(Beginning of Data extract)
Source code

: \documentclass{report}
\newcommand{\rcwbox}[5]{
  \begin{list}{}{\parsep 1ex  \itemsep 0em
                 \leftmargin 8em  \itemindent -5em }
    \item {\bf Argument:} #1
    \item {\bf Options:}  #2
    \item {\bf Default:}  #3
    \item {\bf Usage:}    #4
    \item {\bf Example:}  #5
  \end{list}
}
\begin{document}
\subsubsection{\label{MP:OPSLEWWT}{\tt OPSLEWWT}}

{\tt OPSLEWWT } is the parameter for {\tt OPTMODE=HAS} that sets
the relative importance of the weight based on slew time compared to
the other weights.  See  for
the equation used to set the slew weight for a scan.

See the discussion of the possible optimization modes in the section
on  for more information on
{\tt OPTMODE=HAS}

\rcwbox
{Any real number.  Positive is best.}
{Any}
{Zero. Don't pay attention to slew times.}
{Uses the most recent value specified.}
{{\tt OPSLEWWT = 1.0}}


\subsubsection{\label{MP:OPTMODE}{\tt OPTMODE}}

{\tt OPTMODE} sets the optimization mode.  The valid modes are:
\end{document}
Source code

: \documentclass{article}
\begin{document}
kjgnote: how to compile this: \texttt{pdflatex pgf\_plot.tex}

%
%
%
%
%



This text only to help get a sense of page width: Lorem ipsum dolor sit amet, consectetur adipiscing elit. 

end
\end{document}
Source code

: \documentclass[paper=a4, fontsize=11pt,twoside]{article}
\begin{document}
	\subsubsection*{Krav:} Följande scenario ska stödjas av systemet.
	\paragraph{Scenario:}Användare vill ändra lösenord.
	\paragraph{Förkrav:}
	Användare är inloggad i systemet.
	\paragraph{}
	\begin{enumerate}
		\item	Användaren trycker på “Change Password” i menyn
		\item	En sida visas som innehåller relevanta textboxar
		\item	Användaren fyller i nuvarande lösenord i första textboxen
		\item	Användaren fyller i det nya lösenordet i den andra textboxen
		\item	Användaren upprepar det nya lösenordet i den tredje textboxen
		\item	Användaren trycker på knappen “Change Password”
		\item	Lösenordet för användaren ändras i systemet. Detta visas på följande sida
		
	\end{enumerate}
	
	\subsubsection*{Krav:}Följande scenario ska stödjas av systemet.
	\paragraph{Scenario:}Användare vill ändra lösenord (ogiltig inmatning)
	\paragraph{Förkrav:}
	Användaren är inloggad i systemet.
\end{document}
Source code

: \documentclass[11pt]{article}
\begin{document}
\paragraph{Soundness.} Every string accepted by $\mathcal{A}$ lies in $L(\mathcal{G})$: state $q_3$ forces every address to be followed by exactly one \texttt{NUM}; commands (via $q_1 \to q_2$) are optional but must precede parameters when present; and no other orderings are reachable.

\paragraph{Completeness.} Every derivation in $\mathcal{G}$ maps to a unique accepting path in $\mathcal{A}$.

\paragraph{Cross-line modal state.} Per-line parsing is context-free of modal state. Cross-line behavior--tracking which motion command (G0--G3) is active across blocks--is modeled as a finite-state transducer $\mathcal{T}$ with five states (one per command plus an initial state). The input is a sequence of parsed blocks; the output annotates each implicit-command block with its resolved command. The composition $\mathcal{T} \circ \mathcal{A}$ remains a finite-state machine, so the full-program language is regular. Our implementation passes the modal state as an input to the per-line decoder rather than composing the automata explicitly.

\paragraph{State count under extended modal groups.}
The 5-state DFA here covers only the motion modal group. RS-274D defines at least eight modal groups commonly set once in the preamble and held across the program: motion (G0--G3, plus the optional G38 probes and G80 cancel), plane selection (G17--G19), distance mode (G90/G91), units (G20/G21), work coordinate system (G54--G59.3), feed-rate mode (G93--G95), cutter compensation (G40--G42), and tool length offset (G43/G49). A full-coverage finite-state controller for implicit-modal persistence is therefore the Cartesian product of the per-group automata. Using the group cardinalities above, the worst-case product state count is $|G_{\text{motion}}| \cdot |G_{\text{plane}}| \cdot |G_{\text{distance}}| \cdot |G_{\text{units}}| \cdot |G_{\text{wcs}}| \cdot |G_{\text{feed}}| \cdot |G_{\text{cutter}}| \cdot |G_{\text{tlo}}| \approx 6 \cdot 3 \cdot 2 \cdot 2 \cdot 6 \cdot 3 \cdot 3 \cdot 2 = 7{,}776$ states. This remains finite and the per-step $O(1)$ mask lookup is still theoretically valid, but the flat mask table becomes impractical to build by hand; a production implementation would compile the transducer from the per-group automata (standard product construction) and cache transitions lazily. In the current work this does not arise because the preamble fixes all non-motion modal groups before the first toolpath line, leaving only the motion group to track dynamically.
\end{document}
(End of Data extract)
Each line of the data above must be restated word for word.

Source code

: \documentclass{report}
\newcommand{\rcwbox}[5]{
  \begin{list}{}{\parsep 1ex  \itemsep 0em
                 \leftmargin 8em  \itemindent -5em }
    \item {\bf Argument:} #1
    \item {\bf Options:}  #2
    \item {\bf Default:}  #3
    \item {\bf Usage:}    #4
    \item {\bf Example:}  #5
  \end{list}
}
\begin{document}
\subsubsection{\label{MP:OPSLEWWT}{\tt OPSLEWWT}}

{\tt OPSLEWWT } is the parameter for {\tt OPTMODE=HAS} that sets
the relative importance of the weight based on slew time compared to
the other weights.  See  for
the equation used to set the slew weight for a scan.

See the discussion of the possible optimization modes in the section
on  for more information on
{\tt OPTMODE=HAS}

\rcwbox
{Any real number.  Positive is best.}
{Any}
{Zero. Don't pay attention to slew times.}
{Uses the most recent value specified.}
{{\tt OPSLEWWT = 1.0}}


\subsubsection{\label{MP:OPTMODE}{\tt OPTMODE}}

{\tt OPTMODE} sets the optimization mode.  The valid modes are:
\end{document}
Source code

: \documentclass{article}
\begin{document}
kjgnote: how to compile this: \texttt{pdflatex pgf\_plot.tex}

%
%
%
%
%



This text only to help get a sense of page width: Lorem ipsum dolor sit amet, consectetur adipiscing elit. 

end
\end{document}
Source code

: \documentclass[paper=a4, fontsize=11pt,twoside]{article}
\begin{document}
	\subsubsection*{Krav:} Följande scenario ska stödjas av systemet.
	\paragraph{Scenario:}Användare vill ändra lösenord.
	\paragraph{Förkrav:}
	Användare är inloggad i systemet.
	\paragraph{}
	\begin{enumerate}
		\item	Användaren trycker på “Change Password” i menyn
		\item	En sida visas som innehåller relevanta textboxar
		\item	Användaren fyller i nuvarande lösenord i första textboxen
		\item	Användaren fyller i det nya lösenordet i den andra textboxen
		\item	Användaren upprepar det nya lösenordet i den tredje textboxen
		\item	Användaren trycker på knappen “Change Password”
		\item	Lösenordet för användaren ändras i systemet. Detta visas på följande sida
		
	\end{enumerate}
	
	\subsubsection*{Krav:}Följande scenario ska stödjas av systemet.
	\paragraph{Scenario:}Användare vill ändra lösenord (ogiltig inmatning)
	\paragraph{Förkrav:}
	Användaren är inloggad i systemet.
\end{document}
Source code

: \documentclass[11pt]{article}
\begin{document}
\paragraph{Soundness.} Every string accepted by $\mathcal{A}$ lies in $L(\mathcal{G})$: state $q_3$ forces every address to be followed by exactly one \texttt{NUM}; commands (via $q_1 \to q_2$) are optional but must precede parameters when present; and no other orderings are reachable.

\paragraph{Completeness.} Every derivation in $\mathcal{G}$ maps to a unique accepting path in $\mathcal{A}$.

\paragraph{Cross-line modal state.} Per-line parsing is context-free of modal state. Cross-line behavior--tracking which motion command (G0--G3) is active across blocks--is modeled as a finite-state transducer $\mathcal{T}$ with five states (one per command plus an initial state). The input is a sequence of parsed blocks; the output annotates each implicit-command block with its resolved command. The composition $\mathcal{T} \circ \mathcal{A}$ remains a finite-state machine, so the full-program language is regular. Our implementation passes the modal state as an input to the per-line decoder rather than composing the automata explicitly.

\paragraph{State count under extended modal groups.}
The 5-state DFA here covers only the motion modal group. RS-274D defines at least eight modal groups commonly set once in the preamble and held across the program: motion (G0--G3, plus the optional G38 probes and G80 cancel), plane selection (G17--G19), distance mode (G90/G91), units (G20/G21), work coordinate system (G54--G59.3), feed-rate mode (G93--G95), cutter compensation (G40--G42), and tool length offset (G43/G49). A full-coverage finite-state controller for implicit-modal persistence is therefore the Cartesian product of the per-group automata. Using the group cardinalities above, the worst-case product state count is $|G_{\text{motion}}| \cdot |G_{\text{plane}}| \cdot |G_{\text{distance}}| \cdot |G_{\text{units}}| \cdot |G_{\text{wcs}}| \cdot |G_{\text{feed}}| \cdot |G_{\text{cutter}}| \cdot |G_{\text{tlo}}| \approx 6 \cdot 3 \cdot 2 \cdot 2 \cdot 6 \cdot 3 \cdot 3 \cdot 2 = 7{,}776$ states. This remains finite and the per-step $O(1)$ mask lookup is still theoretically valid, but the flat mask table becomes impractical to build by hand; a production implementation would compile the transducer from the per-group automata (standard product construction) and cache transitions lazily. In the current work this does not arise because the preamble fixes all non-motion modal groups before the first toolpath line, leaving only the motion group to track dynamically.
\end{document}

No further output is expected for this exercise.